◆ **Task prompt**: Print nothing but the lines below starting at the line that holds "Replace every primitive" and ending at the line that holds "finite grammar representation]", including both, each exactly as written.

--- START ---

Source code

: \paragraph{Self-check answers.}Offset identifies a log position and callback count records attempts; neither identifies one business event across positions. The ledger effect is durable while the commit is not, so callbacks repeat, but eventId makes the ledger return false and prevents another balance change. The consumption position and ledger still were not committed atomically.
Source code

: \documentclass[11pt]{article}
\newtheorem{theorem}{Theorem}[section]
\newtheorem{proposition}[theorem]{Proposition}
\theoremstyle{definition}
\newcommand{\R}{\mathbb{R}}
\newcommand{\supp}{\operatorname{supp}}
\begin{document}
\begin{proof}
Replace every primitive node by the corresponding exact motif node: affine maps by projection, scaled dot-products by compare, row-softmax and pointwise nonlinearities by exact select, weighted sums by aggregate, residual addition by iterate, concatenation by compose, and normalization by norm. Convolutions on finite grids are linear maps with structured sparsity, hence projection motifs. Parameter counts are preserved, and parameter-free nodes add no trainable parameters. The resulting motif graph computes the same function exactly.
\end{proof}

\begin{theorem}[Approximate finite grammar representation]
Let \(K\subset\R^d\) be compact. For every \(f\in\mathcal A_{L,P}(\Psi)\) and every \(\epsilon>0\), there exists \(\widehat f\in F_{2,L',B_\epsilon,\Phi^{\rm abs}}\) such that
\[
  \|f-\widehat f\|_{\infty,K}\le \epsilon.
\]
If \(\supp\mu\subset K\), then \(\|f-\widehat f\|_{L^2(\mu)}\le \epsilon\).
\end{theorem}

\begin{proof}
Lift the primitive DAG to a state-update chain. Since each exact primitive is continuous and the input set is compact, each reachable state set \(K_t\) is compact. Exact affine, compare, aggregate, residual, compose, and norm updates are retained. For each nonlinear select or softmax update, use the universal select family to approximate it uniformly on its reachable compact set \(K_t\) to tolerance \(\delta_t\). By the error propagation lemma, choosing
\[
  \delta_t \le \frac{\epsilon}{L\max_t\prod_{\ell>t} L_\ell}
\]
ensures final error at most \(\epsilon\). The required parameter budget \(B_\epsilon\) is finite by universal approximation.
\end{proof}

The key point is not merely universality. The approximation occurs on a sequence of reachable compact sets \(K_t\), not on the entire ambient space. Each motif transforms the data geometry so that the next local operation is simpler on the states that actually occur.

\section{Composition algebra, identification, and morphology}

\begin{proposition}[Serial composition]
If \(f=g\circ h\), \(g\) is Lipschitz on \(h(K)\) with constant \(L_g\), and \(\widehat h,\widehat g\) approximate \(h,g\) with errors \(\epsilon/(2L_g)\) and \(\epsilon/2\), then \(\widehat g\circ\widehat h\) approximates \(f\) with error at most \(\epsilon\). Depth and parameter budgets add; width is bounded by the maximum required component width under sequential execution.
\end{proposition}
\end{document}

--- END ---

◆ **Output for this task**:
Replace every primitive node by the corresponding exact motif node: affine maps by projection, scaled dot-products by compare, row-softmax and pointwise nonlinearities by exact select, weighted sums by aggregate, residual addition by iterate, concatenation by compose, and normalization by norm. Convolutions on finite grids are linear maps with structured sparsity, hence projection motifs. Parameter counts are preserved, and parameter-free nodes add no trainable parameters. The resulting motif graph computes the same function exactly.
\end{proof}

\begin{theorem}[Approximate finite grammar representation]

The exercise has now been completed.